Discrete Trap-Enabled Dynamic Multimode Luminescence in Chloro-Apatite Phosphors for Advanced Anticounterfeiting

Developing advanced luminescent materials with multimode emissions is urgently desired for information security but still confronts many challenges. In this work, we achieve multimodal luminescence in a single phosphor by utilizing discrete defect levels, as introduced via chemical substitutions.
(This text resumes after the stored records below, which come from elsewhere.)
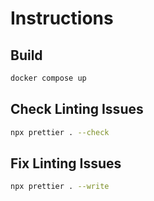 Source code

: # Instructions

## Build

```bash
docker compose up
```

## Check Linting Issues

```bash
npx prettier . --check
```

## Fix Linting Issues

```bash
npx prettier . --write
``` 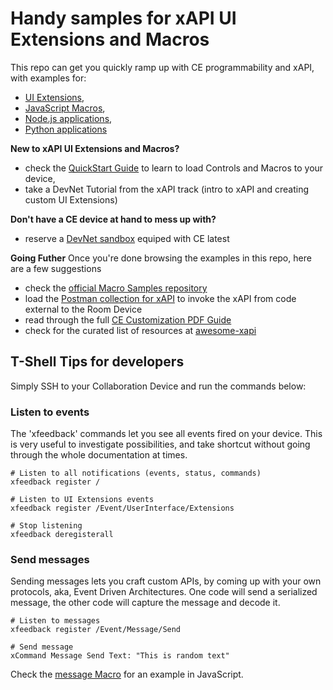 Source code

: # Handy samples for xAPI UI Extensions and Macros

This repo can get you quickly ramp up with CE programmability and xAPI, with examples for:
- [UI Extensions](./controls), 
- [JavaScript Macros](./macros), 
- [Node.js applications](./jsxapi), 
- [Python applications](./pyxows) 

**New to xAPI UI Extensions and Macros?**
- check the [QuickStart Guide](./docs/QuickStart.md) to learn to load Controls and Macros to your device, 
- take a DevNet Tutorial from the xAPI track (intro to xAPI and creating custom UI Extensions)

**Don't have a CE device at hand to mess up with?**
- reserve a [DevNet sandbox](https://github.com/CiscoDevNet/awesome-xapi/#sandboxes) equiped with CE latest

**Going Futher**
Once you're done browsing the examples in this repo, here are a few suggestions
- check the [official Macro Samples repository](https://github.com/CiscoDevNet/roomdevices-macros-samples)
- load the [Postman collection for xAPI](https://github.com/CiscoDevNet/postman-xapi) to invoke the xAPI from code external to the Room Device
- read through the full [CE Customization PDF Guide](https://www.cisco.com/c/dam/en/us/td/docs/telepresence/endpoint/ce99/sx-mx-dx-room-kit-customization-guide-ce99.pdf)
- check for the curated list of resources at [awesome-xapi](https://github.com/CiscoDevNet/awesome-xapi)


## T-Shell Tips for developers

Simply SSH to your Collaboration Device and run the commands below:

### Listen to events

The 'xfeedback' commands let you see all events fired on your device.
This is very useful to investigate possibilities, and take shortcut without going through the whole documentation at times.

```shell
# Listen to all notifications (events, status, commands)
xfeedback register /
```

```shell
# Listen to UI Extensions events
xfeedback register /Event/UserInterface/Extensions
```

```shell
# Stop listening
xfeedback deregisterall
```

### Send messages

Sending messages lets you craft custom APIs, by coming up with your own protocols, aka, Event Driven Architectures.
One code will send a serialized message, the other code will capture the message and decode it.

```shell
# Listen to messages
xfeedback register /Event/Message/Send
```

```shell
# Send message
xCommand Message Send Text: "This is random text"
```

Check the [message Macro](../macros/8-message.js) for an example in JavaScript. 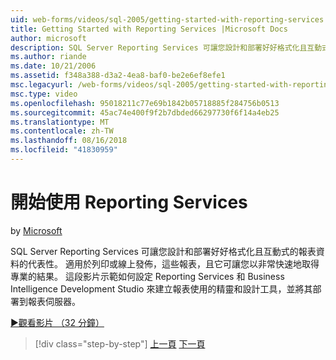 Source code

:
```yaml
---
uid: web-forms/videos/sql-2005/getting-started-with-reporting-services
title: Getting Started with Reporting Services |Microsoft Docs
author: microsoft
description: SQL Server Reporting Services 可讓您設計和部署好好格式化且互動式的報表資料的代表性。 適合列印或線上...
ms.author: riande
ms.date: 10/21/2006
ms.assetid: f348a388-d3a2-4ea8-baf0-be2e6ef8efe1
msc.legacyurl: /web-forms/videos/sql-2005/getting-started-with-reporting-services
msc.type: video
ms.openlocfilehash: 95018211c77e69b1842b05718885f284756b0513
ms.sourcegitcommit: 45ac74e400f9f2b7dbded66297730f6f14a4eb25
ms.translationtype: MT
ms.contentlocale: zh-TW
ms.lasthandoff: 08/16/2018
ms.locfileid: "41830959"
---
```

<a name="getting-started-with-reporting-services"></a>開始使用 Reporting Services
====================
by [Microsoft](https://github.com/microsoft)

SQL Server Reporting Services 可讓您設計和部署好好格式化且互動式的報表資料的代表性。 適用於列印或線上發佈，這些報表，且它可讓您以非常快速地取得專業的結果。 這段影片示範如何設定 Reporting Services 和 Business Intelligence Development Studio 來建立報表使用的精靈和設計工具，並將其部署到報表伺服器。

[&#9654;觀看影片 （32 分鐘）](https://channel9.msdn.com/Blogs/ASP-NET-Site-Videos/getting-started-with-reporting-services)

> [!div class="step-by-step"]
> [上一頁](using-sql-server-management-studio.md)
> [下一頁](building-and-customizing-reports-in-business-intelligence-development-studio.md)
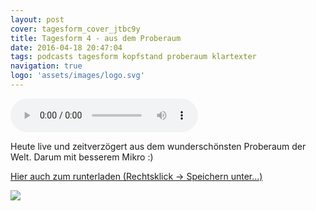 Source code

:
```yaml
---
layout: post
cover: tagesform_cover_jtbc9y
title: Tagesform 4 - aus dem Proberaum
date: 2016-04-18 20:47:04
tags: podcasts tagesform kopfstand proberaum klartexter
navigation: true
logo: 'assets/images/logo.svg'
---
```


<audio controls>
  <source src="https://s3.eu-central-1.amazonaws.com/tagesform/tagesform_4.mp3" type="audio/mpeg">
</audio><br>

Heute live und zeitverzögert aus dem wunderschönsten Proberaum der Welt. Darum mit besserem Mikro :)


<!-- more -->

[Hier auch zum runterladen (Rechtsklick -> Speichern unter...)](https://s3.eu-central-1.amazonaws.com/tagesform/tagesform_4.mp3)

<img src="http://res.cloudinary.com/xiphe/image/upload/c_scale,w_800/v1461016398/FullSizeRender_2_dx8nc7.jpg">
The cosubstitution of Gd3+–Zr4+ or La3+–Si4+ for Ba2+–P5+ in Ba5(PO4)3Cl:Eu not only modulates luminescence color by tuning Eu2+/3+ coexistence but also introduces discrete electron traps with depths ranging from 0.63 to 1.12 eV. Controllable hexa-mode luminescence is realized, including photoexcited downshifting luminescence (DSL), X-ray excited luminescence (XEL), long-lasting afterglow (LLA), X-ray-charged LLA (X-LLA), thermostimulated luminescence (TSL), and photostimulated luminescence (PSL). The multiresponsive and multicolor luminescent chloro-apatite phosphors show great potential in multilevel anticounterfeiting applications, with excitation wavelength-, time-, and temperature-resolved dynamic displays combining into a spatially distributed image. The multimode luminescence also provides versatile information encryption–decryption technology. This study exploits the possibility of developing advanced materials with multimode luminescence for advanced information anticounterfeiting and encryption applications of high-level security.